There are three key components at the core of the mpox virus (MPXV) DNA polymerase holoenzyme: DNA polymerase F8, processivity factors A22, and the Uracil-DNA glycosylase E4. The holoenzyme is recognized as a vital antiviral target because MPXV replicates in the cytoplasm of host cells. Nucleotide analogs such as cidofovir and cytarabine (Ara-C) have shown potential in curbing MPXV replication and they also display promise against other poxviruses. However, the mechanism behind their inhibitory effects remains unclear. Here, we present the cryo-EM structure of the DNA polymerase holoenzyme F8/A22/E4 bound with its competitive inhibitor Ara-C-derived cytarabine triphosphate (Ara-CTP) at an overall resolution of 3.0 Å and reveal its inhibition mechanism. Ara-CTP functions as a direct chain terminator in proximity to the deoxycytidine triphosphate (dCTP)-binding site. The extra hydrogen bond formed with Asn665 makes it more potent in binding than dCTP. Asn665 is conserved among eukaryotic B-family polymerases.

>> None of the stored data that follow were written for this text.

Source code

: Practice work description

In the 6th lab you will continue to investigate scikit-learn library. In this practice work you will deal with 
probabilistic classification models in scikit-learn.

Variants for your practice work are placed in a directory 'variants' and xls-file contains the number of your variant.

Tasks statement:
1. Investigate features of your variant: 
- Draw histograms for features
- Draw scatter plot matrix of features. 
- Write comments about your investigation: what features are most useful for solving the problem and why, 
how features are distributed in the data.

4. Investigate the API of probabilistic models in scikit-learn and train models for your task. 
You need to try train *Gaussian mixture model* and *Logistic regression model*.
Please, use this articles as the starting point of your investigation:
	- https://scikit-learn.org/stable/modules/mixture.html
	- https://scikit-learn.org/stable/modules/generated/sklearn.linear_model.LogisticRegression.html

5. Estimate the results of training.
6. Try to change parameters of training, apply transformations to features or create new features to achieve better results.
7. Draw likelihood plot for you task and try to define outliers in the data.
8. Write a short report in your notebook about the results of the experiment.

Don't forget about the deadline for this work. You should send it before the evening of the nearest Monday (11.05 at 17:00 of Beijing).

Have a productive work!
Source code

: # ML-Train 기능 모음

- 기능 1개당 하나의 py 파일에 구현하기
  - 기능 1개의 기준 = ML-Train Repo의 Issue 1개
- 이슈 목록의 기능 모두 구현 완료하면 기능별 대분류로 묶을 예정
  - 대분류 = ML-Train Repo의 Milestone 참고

mpox 病毒 (MPXV) DNA 聚合酶全酶的核心由三个关键成分组成：DNA 聚合酶 F8、持续合成因子 A22 和尿嘧啶 DNA 糖基化酶 E4。由于 MPXV 在宿主细胞的细胞质中复制，全酶被认为是重要的抗病毒靶点。西多福韦和阿糖胞苷 (Ara-C) 等核苷酸类似物已显示出抑制 MPXV 复制的潜力，并且还显示出对抗其他痘病毒的潜力。然而，其抑制作用背后的机制仍不清楚。在这里，我们展示了 DNA 聚合酶全酶 F8/A22/E4 与其竞争性抑制剂 Ara-C 衍生的阿糖胞苷三磷酸 (Ara-CTP) 结合的冷冻电镜结构，整体分辨率为 3.0 Å，并揭示了其抑制机制。 Ara-CTP 在脱氧胞苷三磷酸 (dCTP) 结合位点附近充当直接链终止子。 Asn665 形成的额外氢键使其比 dCTP 具有更强的结合力。 Asn665 在真核 B 家族聚合酶中是保守的。